Canseco's work led to the investigations of several players, including McGwire, who admitted in 2010 that he'd used steroids sporadically for a decade, tainting his legacy and the single-season home run record he set in 1998.
"Juiced" helped forever change the public perception of professional baseball players.
"The Art of Fielding" by Chad Harbach, 2011
Baseball is about confronting your failures; even the best players fail to reach base six out of 10 times. But when Henry Skrimshander, a slick-fielding college shortstop and surefire future big-leaguer, records the first error of his young career - and injures his best friend in the process - he's unable to keep it all together.
Through Skrimshander's failure and baseball as a whole, "The Art of Fielding" explores how humans manage the relationships they cherish and the fact that even the strongest connections can fade.

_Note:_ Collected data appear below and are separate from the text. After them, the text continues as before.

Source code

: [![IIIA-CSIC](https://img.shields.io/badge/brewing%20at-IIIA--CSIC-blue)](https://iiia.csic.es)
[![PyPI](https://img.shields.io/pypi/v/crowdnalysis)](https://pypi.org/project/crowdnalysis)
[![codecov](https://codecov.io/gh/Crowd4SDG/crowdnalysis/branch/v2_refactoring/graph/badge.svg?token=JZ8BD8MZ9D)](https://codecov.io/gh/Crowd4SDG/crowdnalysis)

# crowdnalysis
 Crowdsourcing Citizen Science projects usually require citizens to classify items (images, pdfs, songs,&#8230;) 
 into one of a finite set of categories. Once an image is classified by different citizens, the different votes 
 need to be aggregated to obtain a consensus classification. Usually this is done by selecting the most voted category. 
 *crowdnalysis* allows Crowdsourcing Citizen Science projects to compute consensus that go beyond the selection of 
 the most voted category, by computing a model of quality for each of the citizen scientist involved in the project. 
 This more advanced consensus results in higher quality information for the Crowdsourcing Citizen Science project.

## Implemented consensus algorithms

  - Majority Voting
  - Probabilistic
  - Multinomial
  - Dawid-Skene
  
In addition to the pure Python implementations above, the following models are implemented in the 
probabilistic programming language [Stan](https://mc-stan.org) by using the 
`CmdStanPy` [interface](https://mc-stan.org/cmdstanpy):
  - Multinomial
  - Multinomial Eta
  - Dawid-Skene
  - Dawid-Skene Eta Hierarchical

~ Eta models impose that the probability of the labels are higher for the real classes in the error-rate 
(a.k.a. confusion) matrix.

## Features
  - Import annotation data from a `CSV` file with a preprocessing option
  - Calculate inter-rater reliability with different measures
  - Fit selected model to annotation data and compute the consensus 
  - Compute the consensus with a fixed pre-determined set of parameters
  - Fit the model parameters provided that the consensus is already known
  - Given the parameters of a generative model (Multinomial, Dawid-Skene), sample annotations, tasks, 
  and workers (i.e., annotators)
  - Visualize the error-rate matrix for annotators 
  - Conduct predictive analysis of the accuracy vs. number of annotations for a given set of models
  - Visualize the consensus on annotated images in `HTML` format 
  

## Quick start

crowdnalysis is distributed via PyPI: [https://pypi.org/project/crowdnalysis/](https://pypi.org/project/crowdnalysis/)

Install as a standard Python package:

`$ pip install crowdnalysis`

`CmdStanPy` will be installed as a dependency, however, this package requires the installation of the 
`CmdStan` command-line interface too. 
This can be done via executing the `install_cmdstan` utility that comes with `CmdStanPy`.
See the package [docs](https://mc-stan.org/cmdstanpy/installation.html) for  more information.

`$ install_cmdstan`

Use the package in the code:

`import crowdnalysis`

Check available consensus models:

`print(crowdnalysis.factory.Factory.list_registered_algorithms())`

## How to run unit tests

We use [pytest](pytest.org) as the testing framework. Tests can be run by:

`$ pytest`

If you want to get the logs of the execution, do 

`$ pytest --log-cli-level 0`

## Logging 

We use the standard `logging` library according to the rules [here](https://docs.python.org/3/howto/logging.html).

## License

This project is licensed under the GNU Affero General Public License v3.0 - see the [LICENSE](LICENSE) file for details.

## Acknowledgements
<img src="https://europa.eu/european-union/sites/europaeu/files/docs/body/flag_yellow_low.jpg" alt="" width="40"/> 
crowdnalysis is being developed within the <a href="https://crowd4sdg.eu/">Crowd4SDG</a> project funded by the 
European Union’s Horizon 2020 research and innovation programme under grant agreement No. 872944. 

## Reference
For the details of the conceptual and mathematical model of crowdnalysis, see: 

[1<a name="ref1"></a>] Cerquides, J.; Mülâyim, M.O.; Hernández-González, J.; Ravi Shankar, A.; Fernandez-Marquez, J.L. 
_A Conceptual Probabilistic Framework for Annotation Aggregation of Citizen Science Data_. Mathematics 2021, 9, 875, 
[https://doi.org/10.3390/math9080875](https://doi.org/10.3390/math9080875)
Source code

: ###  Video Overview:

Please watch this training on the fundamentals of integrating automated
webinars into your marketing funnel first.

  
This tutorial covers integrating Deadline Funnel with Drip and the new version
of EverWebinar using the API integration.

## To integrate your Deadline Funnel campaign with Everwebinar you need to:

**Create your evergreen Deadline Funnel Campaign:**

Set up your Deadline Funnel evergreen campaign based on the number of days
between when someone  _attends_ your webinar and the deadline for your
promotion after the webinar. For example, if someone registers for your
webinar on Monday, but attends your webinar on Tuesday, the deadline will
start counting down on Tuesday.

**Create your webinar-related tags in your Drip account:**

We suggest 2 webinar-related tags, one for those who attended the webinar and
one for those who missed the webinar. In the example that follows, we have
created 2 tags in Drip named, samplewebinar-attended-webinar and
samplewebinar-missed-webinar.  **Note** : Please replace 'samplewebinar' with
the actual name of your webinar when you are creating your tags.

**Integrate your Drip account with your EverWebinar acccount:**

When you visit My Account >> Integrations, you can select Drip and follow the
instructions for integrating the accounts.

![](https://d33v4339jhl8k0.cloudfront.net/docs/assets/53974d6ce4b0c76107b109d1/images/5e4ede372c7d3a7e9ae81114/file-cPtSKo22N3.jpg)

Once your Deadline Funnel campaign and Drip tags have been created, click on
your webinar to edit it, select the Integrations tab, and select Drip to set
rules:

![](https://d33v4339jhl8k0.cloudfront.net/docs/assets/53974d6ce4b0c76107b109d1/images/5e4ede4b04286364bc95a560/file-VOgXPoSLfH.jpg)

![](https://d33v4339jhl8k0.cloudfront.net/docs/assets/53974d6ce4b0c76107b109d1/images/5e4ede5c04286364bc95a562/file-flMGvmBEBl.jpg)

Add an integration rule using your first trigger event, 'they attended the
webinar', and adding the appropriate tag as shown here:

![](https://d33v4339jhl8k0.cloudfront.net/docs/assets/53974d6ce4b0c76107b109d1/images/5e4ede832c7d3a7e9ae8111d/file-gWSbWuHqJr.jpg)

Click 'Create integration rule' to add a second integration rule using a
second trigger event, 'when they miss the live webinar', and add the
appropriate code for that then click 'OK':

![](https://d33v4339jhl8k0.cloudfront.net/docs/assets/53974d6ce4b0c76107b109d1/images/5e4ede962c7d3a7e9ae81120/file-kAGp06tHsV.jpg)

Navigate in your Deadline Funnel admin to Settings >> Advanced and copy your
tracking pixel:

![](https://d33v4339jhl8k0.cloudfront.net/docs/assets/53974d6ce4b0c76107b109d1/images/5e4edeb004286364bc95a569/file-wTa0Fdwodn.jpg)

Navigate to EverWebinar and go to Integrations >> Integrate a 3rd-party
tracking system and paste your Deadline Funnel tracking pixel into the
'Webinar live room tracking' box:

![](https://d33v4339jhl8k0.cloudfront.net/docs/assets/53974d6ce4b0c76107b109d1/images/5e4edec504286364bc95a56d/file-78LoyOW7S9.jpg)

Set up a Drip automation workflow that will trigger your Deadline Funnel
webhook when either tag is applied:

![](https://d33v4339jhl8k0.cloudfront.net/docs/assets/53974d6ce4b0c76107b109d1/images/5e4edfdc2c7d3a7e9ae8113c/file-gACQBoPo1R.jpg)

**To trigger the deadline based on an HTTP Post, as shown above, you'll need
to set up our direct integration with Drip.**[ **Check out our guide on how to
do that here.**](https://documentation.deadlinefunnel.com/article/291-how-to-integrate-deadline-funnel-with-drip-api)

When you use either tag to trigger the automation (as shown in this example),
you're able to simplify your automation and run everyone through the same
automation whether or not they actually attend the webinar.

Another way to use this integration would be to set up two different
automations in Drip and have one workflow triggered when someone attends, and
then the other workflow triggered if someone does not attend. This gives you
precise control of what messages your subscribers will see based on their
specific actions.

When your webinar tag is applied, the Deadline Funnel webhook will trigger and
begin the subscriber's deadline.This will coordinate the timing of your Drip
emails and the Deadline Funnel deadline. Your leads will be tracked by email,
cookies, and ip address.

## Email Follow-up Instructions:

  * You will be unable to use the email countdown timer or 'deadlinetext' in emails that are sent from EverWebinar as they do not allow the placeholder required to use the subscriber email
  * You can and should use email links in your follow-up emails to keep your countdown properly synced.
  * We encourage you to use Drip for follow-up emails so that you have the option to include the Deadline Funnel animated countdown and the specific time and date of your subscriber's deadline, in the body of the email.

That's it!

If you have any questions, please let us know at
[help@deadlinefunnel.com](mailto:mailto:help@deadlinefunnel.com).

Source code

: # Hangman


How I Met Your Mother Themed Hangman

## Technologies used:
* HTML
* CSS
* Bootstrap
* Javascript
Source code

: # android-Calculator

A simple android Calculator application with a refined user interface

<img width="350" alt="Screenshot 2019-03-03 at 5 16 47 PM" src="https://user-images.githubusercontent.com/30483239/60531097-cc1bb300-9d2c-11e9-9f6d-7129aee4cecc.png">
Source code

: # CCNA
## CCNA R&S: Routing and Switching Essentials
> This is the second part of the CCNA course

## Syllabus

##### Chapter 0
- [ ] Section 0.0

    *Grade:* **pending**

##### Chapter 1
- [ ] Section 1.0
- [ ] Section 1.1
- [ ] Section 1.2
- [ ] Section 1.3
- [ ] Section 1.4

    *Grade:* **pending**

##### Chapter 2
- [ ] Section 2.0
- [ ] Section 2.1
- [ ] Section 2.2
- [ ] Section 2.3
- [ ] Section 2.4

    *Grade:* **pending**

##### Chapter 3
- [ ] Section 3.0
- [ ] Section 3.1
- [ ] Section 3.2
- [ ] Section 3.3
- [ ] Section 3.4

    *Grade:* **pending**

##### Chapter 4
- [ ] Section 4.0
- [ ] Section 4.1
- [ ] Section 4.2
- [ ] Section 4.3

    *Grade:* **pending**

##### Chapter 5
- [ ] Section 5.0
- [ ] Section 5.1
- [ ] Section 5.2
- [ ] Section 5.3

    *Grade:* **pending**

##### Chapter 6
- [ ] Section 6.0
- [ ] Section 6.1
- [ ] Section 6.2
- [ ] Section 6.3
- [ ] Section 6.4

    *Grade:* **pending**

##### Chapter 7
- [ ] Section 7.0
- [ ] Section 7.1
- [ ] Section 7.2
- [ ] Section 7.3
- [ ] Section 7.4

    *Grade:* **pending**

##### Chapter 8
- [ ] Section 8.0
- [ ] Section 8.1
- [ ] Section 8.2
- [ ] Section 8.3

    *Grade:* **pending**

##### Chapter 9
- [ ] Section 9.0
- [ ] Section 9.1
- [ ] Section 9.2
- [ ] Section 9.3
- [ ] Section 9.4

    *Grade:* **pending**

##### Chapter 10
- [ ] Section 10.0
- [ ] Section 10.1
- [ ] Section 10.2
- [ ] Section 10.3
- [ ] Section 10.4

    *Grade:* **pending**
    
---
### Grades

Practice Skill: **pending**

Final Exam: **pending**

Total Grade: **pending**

In his debut and only novel to date, Harbach resolves the story's issues in a way that should be familiar to everyone, baseball fanatic or not.
"The Boys of Summer" by Roger Kahn, 1972
Kahn took a novelistic approach to the retelling of his youth, his relationship with his father, and his time covering the Brooklyn Dodgers as a young beat writer in the early 1950s. "The Boys of Summer" offers a glimpse into life on the road with the ballplayers of his day, from Jackie Robinson to Roy Campanella to Pee Wee Reese and others.
Even more resonant than its initial wave of nostalgia and history is the book's second half, in which Kahn tracks down a selection of retired players and outlines a mixture of triumph and tragedy in the face of aging. Campanella's story, in particular, is one of perpetual sadness after a 1958 automobile accident confined him to a wheelchair.
Kahn is laudatory and sometimes saccharine in his descriptions of the game - it's hard not to be romantic about baseball, after all. But it's the encounters with retired players that provide a complete and compelling story covering the many facets of the life of a professional athlete.
Kahn died in February at the age of 92, but this incredible mix of memoir and journalism has made him immortal.